### Stored data

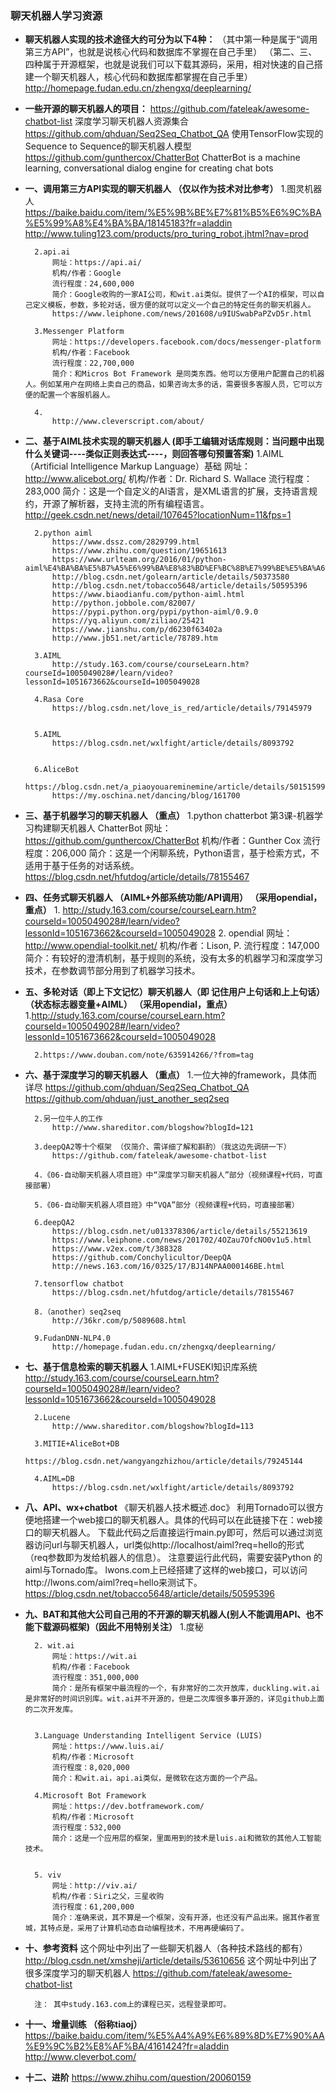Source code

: ### 聊天机器人学习资源
- **聊天机器人实现的技术途径大约可分为以下4种：**
        （其中第一种是属于“调用第三方API”，也就是说核心代码和数据库不掌握在自己手里）
        （第二、三、四种属于开源框架，也就是说我们可以下载其源码，采用，相对快速的自己搭建一个聊天机器人，核心代码和数据库都掌握在自己手里）
        http://homepage.fudan.edu.cn/zhengxq/deeplearning/


- **一些开源的聊天机器人的项目：**
        https://github.com/fateleak/awesome-chatbot-list    深度学习聊天机器人资源集合
        https://github.com/qhduan/Seq2Seq_Chatbot_QA        使用TensorFlow实现的Sequence to Sequence的聊天机器人模型
        https://github.com/gunthercox/ChatterBot        ChatterBot is a machine learning, conversational dialog engine for creating chat bots


- **一、调用第三方API实现的聊天机器人 （仅以作为技术对比参考）**
        1.图灵机器人
            https://baike.baidu.com/item/%E5%9B%BE%E7%81%B5%E6%9C%BA%E5%99%A8%E4%BA%BA/18145183?fr=aladdin
            http://www.tuling123.com/products/pro_turing_robot.jhtml?nav=prod

        2.api.ai
            网址：https://api.ai/
            机构/作者：Google
            流行程度：24,600,000
            简介：Google收购的一家AI公司，和wit.ai类似。提供了一个AI的框架，可以自己定义模板，参数，多轮对话，很方便的就可以定义一个自己的特定任务的聊天机器人。
            https://www.leiphone.com/news/201608/u9IUSwabPaPZvD5r.html

        3.Messenger Platform
            网址：https://developers.facebook.com/docs/messenger-platform
            机构/作者：Facebook
            流行程度：22,700,000
            简介：和Micros Bot Framework 是同类东西。他可以方便用户配置自己的机器人。例如某用户在网络上卖自己的商品，如果咨询太多的话，需要很多客服人员，它可以方便的配置一个客服机器人。

        4.
            http://www.cleverscript.com/about/

- **二、基于AIML技术实现的聊天机器人 (即手工编辑对话库规则：当问题中出现什么关键词----类似正则表达式----，则回答哪句预置答案)**
        1.AIML （Artificial Intelligence Markup Language）基础
            网址：http://www.alicebot.org/
            机构/作者：Dr. Richard S. Wallace
            流行程度：283,000
            简介：这是一个自定义的AI语言，是XML语言的扩展，支持语言规约，开源了解析器，支持主流的所有编程语言。
            http://geek.csdn.net/news/detail/107645?locationNum=11&fps=1

        2.python aiml
            https://www.dssz.com/2829799.html
            https://www.zhihu.com/question/19651613
            https://www.urlteam.org/2016/01/python-aiml%E4%BA%BA%E5%B7%A5%E6%99%BA%E8%83%BD%EF%BC%8B%E7%99%BE%E5%BA%A6%E8%AF%AD%E9%9F%B3%E5%AF%B9%E8%AF%9D/
            http://blog.csdn.net/golearn/article/details/50373580
            http://blog.csdn.net/tobacco5648/article/details/50595396
            https://www.biaodianfu.com/python-aiml.html
            http://python.jobbole.com/82007/
            https://pypi.python.org/pypi/python-aiml/0.9.0
            https://yq.aliyun.com/ziliao/25421
            https://www.jianshu.com/p/d6230f63402a
            http://www.jb51.net/article/78789.htm

        3.AIML
            http://study.163.com/course/courseLearn.htm?courseId=1005049028#/learn/video?lessonId=1051673662&courseId=1005049028

        4.Rasa Core
            https://blog.csdn.net/love_is_red/article/details/79145979


        5.AIML
            https://blog.csdn.net/wxlfight/article/details/8093792


        6.AliceBot
            https://blog.csdn.net/a_piaoyouareminemine/article/details/50151599
            https://my.oschina.net/dancing/blog/161700


- **三、基于机器学习的聊天机器人 （重点）**
        1.python chatterbot
            第3课-机器学习构建聊天机器人
                ChatterBot
                    网址：https://github.com/gunthercox/ChatterBot
                    机构/作者：Gunther Cox
                    流行程度：206,000
                    简介：这是一个闲聊系统，Python语言，基于检索方式，不适用于基于任务的对话系统。
                    https://blog.csdn.net/hfutdog/article/details/78155467


- **四、任务式聊天机器人 （AIML+外部系统功能/API调用） （采用opendial，重点）**
        1.
            http://study.163.com/course/courseLearn.htm?courseId=1005049028#/learn/video?lessonId=1051673662&courseId=1005049028
        2.  opendial
            网址：http://www.opendial-toolkit.net/
            机构/作者：Lison, P.
            流行程度：147,000
            简介：有较好的澄清机制，基于规则的系统，没有太多的机器学习和深度学习技术，在参数调节部分用到了机器学习技术。

- **五、多轮对话（即上下文记忆）聊天机器人（即  记住用户上句话和上上句话）（状态标志器变量+AIML） （采用opendial，重点）**
        1.http://study.163.com/course/courseLearn.htm?courseId=1005049028#/learn/video?lessonId=1051673662&courseId=1005049028

        2.https://www.douban.com/note/635914266/?from=tag


- **六、基于深度学习的聊天机器人 （重点）**
        1.一位大神的framework，具体而详尽
            https://github.com/qhduan/Seq2Seq_Chatbot_QA
            https://github.com/qhduan/just_another_seq2seq

        2.另一位牛人的工作
            http://www.shareditor.com/blogshow?blogId=121

        3.deepQA2等十个框架 （仅简介、需详细了解和斟酌）（我这边先调研一下）
            https://github.com/fateleak/awesome-chatbot-list

        4.《06-自动聊天机器人项目班》中“深度学习聊天机器人”部分（视频课程+代码，可直接部署）

        5.《06-自动聊天机器人项目班》中“VQA”部分（视频课程+代码，可直接部署）

        6.deepQA2
            https://blog.csdn.net/u013378306/article/details/55213619
            https://www.leiphone.com/news/201702/4OZau7OfcNO0v1u5.html
            https://www.v2ex.com/t/388328
            https://github.com/Conchylicultor/DeepQA
            http://news.163.com/16/0325/17/BJ14NPAA000146BE.html

        7.tensorflow chatbot
            https://blog.csdn.net/hfutdog/article/details/78155467

        8.（another）seq2seq
            http://36kr.com/p/5089608.html

        9.FudanDNN-NLP4.0
            http://homepage.fudan.edu.cn/zhengxq/deeplearning/

- **七、基于信息检索的聊天机器人**
        1.AIML+FUSEKI知识库系统
            http://study.163.com/course/courseLearn.htm?courseId=1005049028#/learn/video?lessonId=1051673662&courseId=1005049028

        2.Lucene
            http://www.shareditor.com/blogshow?blogId=113

        3.MITIE+AliceBot+DB
            https://blog.csdn.net/wangyangzhizhou/article/details/79245144

        4.AIML=DB
            https://blog.csdn.net/wxlfight/article/details/8093792

- **八、API、wx+chatbot**
        《聊天机器人技术概述.doc》
        利用Tornado可以很方便地搭建一个web接口的聊天机器人。具体的代码可以在此链接下在：web接口的聊天机器人。
        下载此代码之后直接运行main.py即可，然后可以通过浏览器访问url与聊天机器人，url类似http://localhost/aiml?req=hello的形式（req参数即为发给机器人的信息）。
        注意要运行此代码，需要安装Python 的aiml与Tornado库。
        lwons.com上已经搭建了这样的web接口，可以访问http://lwons.com/aiml?req=hello来测试下。
        https://blog.csdn.net/tobacco5648/article/details/50595396


- **九、BAT和其他大公司自己用的不开源的聊天机器人(别人不能调用API、也不能下载源码框架)（因此不用特别关注）**
        1.度秘

        2. wit.ai
            网址：https://wit.ai
            机构/作者：Facebook
            流行程度：351,000,000
            简介：是所有框架中最流程的一个，有非常好的二次开放库，duckling.wit.ai是非常好的时间识别库。wit.ai并不开源的，但是二次库很多事开源的，详见github上面的二次开发库。


        3.Language Understanding Intelligent Service (LUIS)
            网址：https://www.luis.ai/
            机构/作者：Microsoft
            流行程度：8,020,000
            简介：和wit.ai，api.ai类似，是微软在这方面的一个产品。

        4.Microsoft Bot Framework
            网址：https://dev.botframework.com/
            机构/作者：Microsoft
            流行程度：532,000
            简介：这是一个应用层的框架，里面用到的技术是luis.ai和微软的其他人工智能技术。


        5. viv
            网址：http://viv.ai/
            机构/作者：Siri之父，三星收购
            流行程度：61,200,000
            简介：准确来说，其不算是一个框架，没有开源，也还没有产品出来。据其作者宣城，其特点是，采用了计算机动态自动编程技术，不用再硬编码了。

- **十、参考资料**
        这个网址中列出了一些聊天机器人（各种技术路线的都有）
        http://blog.csdn.net/xmsheji/article/details/53610656
        这个网址中列出了很多深度学习的聊天机器人
        https://github.com/fateleak/awesome-chatbot-list

        注： 其中study.163.com上的课程已买，远程登录即可。

- **十一、增量训练  （俗称tiaoj）**
        https://baike.baidu.com/item/%E5%A4%A9%E6%89%8D%E7%90%AA%E9%9C%B2%E8%AF%BA/4161424?fr=aladdin
        http://www.cleverbot.com/

- **十二、进阶**
        https://www.zhihu.com/question/20060159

### Exercise aim
Every line in the records above with the string "采用opendial" in it should be shown.

### Output for this task
- **四、任务式聊天机器人 （AIML+外部系统功能/API调用） （采用opendial，重点）**
- **五、多轮对话（即上下文记忆）聊天机器人（即  记住用户上句话和上上句话）（状态标志器变量+AIML） （采用opendial，重点）**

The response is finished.